* [TASK GOAL]:
Your task is to gather the lines below that hold the string "minimizes".

* [TASK INPUT]:

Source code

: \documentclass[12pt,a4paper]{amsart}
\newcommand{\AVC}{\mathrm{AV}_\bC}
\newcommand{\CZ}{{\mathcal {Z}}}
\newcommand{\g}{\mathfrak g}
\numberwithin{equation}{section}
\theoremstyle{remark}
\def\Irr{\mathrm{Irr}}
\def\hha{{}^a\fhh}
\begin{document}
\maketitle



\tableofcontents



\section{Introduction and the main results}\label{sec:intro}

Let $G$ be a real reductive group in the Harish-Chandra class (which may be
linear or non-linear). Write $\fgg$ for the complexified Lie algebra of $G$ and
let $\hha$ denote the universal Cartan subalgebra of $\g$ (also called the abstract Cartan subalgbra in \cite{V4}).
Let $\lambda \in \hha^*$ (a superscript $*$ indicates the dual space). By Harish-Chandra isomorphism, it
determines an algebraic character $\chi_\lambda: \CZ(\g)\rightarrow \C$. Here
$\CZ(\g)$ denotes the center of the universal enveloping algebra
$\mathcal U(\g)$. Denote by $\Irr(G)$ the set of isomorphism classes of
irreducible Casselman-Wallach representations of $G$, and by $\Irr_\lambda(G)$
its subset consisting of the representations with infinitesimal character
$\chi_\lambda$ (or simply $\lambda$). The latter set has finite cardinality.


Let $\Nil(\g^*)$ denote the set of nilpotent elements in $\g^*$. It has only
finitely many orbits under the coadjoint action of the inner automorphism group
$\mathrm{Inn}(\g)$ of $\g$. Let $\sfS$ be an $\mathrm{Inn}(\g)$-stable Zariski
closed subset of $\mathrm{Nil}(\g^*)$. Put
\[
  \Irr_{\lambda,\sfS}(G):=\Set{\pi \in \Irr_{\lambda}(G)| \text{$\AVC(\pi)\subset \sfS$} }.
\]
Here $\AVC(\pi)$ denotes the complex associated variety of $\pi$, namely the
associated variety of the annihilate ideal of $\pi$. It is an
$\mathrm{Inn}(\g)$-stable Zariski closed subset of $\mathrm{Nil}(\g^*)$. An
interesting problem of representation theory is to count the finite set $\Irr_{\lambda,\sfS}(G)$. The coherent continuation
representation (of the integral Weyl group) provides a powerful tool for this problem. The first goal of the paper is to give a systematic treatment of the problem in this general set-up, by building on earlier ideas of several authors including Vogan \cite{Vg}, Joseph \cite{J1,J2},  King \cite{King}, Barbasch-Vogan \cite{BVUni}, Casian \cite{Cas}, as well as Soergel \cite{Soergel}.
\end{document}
---
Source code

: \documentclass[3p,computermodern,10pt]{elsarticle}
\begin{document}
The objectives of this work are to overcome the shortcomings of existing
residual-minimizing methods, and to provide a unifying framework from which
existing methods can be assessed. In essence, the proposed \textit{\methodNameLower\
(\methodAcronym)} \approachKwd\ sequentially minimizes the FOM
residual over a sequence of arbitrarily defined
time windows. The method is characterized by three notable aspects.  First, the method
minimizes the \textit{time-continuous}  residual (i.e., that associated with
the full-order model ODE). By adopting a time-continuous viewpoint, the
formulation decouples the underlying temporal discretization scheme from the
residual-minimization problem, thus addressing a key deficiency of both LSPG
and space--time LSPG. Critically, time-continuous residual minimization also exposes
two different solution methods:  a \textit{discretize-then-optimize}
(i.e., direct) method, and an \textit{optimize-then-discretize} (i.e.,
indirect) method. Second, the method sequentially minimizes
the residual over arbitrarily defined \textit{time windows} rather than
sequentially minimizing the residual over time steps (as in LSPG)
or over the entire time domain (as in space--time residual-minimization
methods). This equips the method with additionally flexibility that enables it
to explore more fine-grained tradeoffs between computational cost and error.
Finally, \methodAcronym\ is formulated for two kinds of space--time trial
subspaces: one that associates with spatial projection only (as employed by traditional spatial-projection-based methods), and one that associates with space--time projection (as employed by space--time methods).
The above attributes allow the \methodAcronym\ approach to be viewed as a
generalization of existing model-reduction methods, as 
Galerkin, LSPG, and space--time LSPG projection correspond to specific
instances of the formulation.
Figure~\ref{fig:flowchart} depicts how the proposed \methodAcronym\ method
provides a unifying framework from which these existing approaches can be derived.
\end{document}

* [OUTPUT FOR THIS EXERCISE]:
(\methodAcronym)} \approachKwd\ sequentially minimizes the FOM
minimizes the \textit{time-continuous}  residual (i.e., that associated with
indirect) method. Second, the method sequentially minimizes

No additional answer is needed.